The issue extends beyond baijiu. Imported wine brands such as Penfolds Bin 407, Cloudy Bay, and Château La Tour Carnet have also seen their prices undercut by online discounts, threatening their positioning in China’s once tightly controlled premium market.

The real problem

According to Wu Yonglei, general manager of Xiamen Fond Wines, Wuliangye’s announcement reflects frustration more than confrontation.

“Platforms like JD and Meituan help brands sell — no one wants to stop that,” Wu said. “But when price wars make offline distributors look bad, brands have to issue public notices to show they’re doing something. If they truly wanted to block sales, they’d sue — not just name a ‘grey list.’”

Wu believes that much of the discounted inventory originates from Wuliangye’s own authorised dealers, pressured by sales quotas and prepayment targets. “Distributors buy large quantities in advance to keep their annual allocations. When sales slow, they unload to e-commerce platforms at lower prices. It’s a structural mismatch between production, policy, and real demand,” he explained.

That model worked during the boom years, but in a sluggish economy, it’s proving unsustainable. “Wine brands also have inventory pressure,” Wu added, “but most still maintain stable pricing. That’s why, at this year’s Autumn Sugar & Wine Fair, the baijiu halls were quiet — too much stock, no profit, no incentive to buy more.”

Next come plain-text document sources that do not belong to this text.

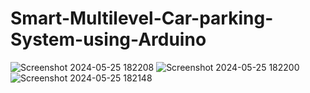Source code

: # Smart-Multilevel-Car-parking-System-using-Arduino

![Screenshot 2024-05-25 182208](https://github.com/RAAFSAAN0/Smart-Multilevel-Car-parking-System-using-Arduino/assets/164877790/37b7322e-5ed0-4541-9eac-89cec86e04f0)
![Screenshot 2024-05-25 182200](https://github.com/RAAFSAAN0/Smart-Multilevel-Car-parking-System-using-Arduino/assets/164877790/f270cd67-f17c-4aaa-afeb-1a76a1807f8f)
![Screenshot 2024-05-25 182148](https://github.com/RAAFSAAN0/Smart-Multilevel-Car-parking-System-using-Arduino/assets/164877790/825c3054-ce56-4655-88a7-5c7b5ff02845)

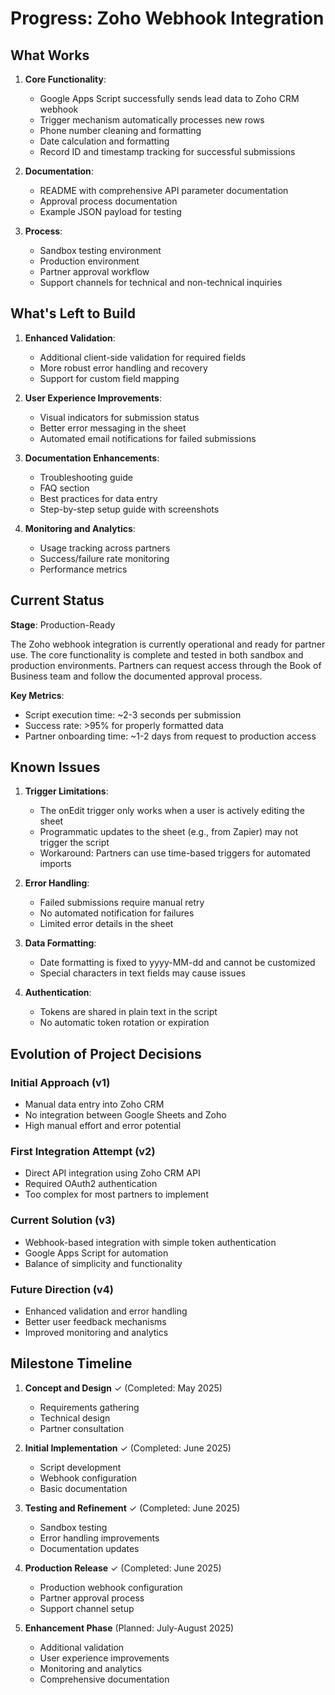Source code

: # Progress: Zoho Webhook Integration

## What Works

1. **Core Functionality**:
   - Google Apps Script successfully sends lead data to Zoho CRM webhook
   - Trigger mechanism automatically processes new rows
   - Phone number cleaning and formatting
   - Date calculation and formatting
   - Record ID and timestamp tracking for successful submissions

2. **Documentation**:
   - README with comprehensive API parameter documentation
   - Approval process documentation
   - Example JSON payload for testing

3. **Process**:
   - Sandbox testing environment
   - Production environment
   - Partner approval workflow
   - Support channels for technical and non-technical inquiries

## What's Left to Build

1. **Enhanced Validation**:
   - Additional client-side validation for required fields
   - More robust error handling and recovery
   - Support for custom field mapping

2. **User Experience Improvements**:
   - Visual indicators for submission status
   - Better error messaging in the sheet
   - Automated email notifications for failed submissions

3. **Documentation Enhancements**:
   - Troubleshooting guide
   - FAQ section
   - Best practices for data entry
   - Step-by-step setup guide with screenshots

4. **Monitoring and Analytics**:
   - Usage tracking across partners
   - Success/failure rate monitoring
   - Performance metrics

## Current Status

**Stage**: Production-Ready

The Zoho webhook integration is currently operational and ready for partner use. The core functionality is complete and tested in both sandbox and production environments. Partners can request access through the Book of Business team and follow the documented approval process.

**Key Metrics**:
- Script execution time: ~2-3 seconds per submission
- Success rate: >95% for properly formatted data
- Partner onboarding time: ~1-2 days from request to production access

## Known Issues

1. **Trigger Limitations**:
   - The onEdit trigger only works when a user is actively editing the sheet
   - Programmatic updates to the sheet (e.g., from Zapier) may not trigger the script
   - Workaround: Partners can use time-based triggers for automated imports

2. **Error Handling**:
   - Failed submissions require manual retry
   - No automated notification for failures
   - Limited error details in the sheet

3. **Data Formatting**:
   - Date formatting is fixed to yyyy-MM-dd and cannot be customized
   - Special characters in text fields may cause issues

4. **Authentication**:
   - Tokens are shared in plain text in the script
   - No automatic token rotation or expiration

## Evolution of Project Decisions

### Initial Approach (v1)
- Manual data entry into Zoho CRM
- No integration between Google Sheets and Zoho
- High manual effort and error potential

### First Integration Attempt (v2)
- Direct API integration using Zoho CRM API
- Required OAuth2 authentication
- Too complex for most partners to implement

### Current Solution (v3)
- Webhook-based integration with simple token authentication
- Google Apps Script for automation
- Balance of simplicity and functionality

### Future Direction (v4)
- Enhanced validation and error handling
- Better user feedback mechanisms
- Improved monitoring and analytics

## Milestone Timeline

1. **Concept and Design** ✓ (Completed: May 2025)
   - Requirements gathering
   - Technical design
   - Partner consultation

2. **Initial Implementation** ✓ (Completed: June 2025)
   - Script development
   - Webhook configuration
   - Basic documentation

3. **Testing and Refinement** ✓ (Completed: June 2025)
   - Sandbox testing
   - Error handling improvements
   - Documentation updates

4. **Production Release** ✓ (Completed: June 2025)
   - Production webhook configuration
   - Partner approval process
   - Support channel setup

5. **Enhancement Phase** (Planned: July-August 2025)
   - Additional validation
   - User experience improvements
   - Monitoring and analytics
   - Comprehensive documentation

A struggle that goes beyond one brand

Wuliangye’s “grey list” is more than a consumer warning — it’s a window into the broader identity crisis of China’s high-end liquor market. As e-commerce subsidies collide with legacy distribution systems, even the biggest names are losing control of their prices and image.

Caught between the need to maintain premium pricing and the reality of declining consumption, Wuliangye’s battle with instant retail platforms is emblematic of an industry in flux.

How the distiller balances control, transparency, and sales volume could define not only its future — but the fate of China’s entire “famous liquor” hierarchy in the digital age.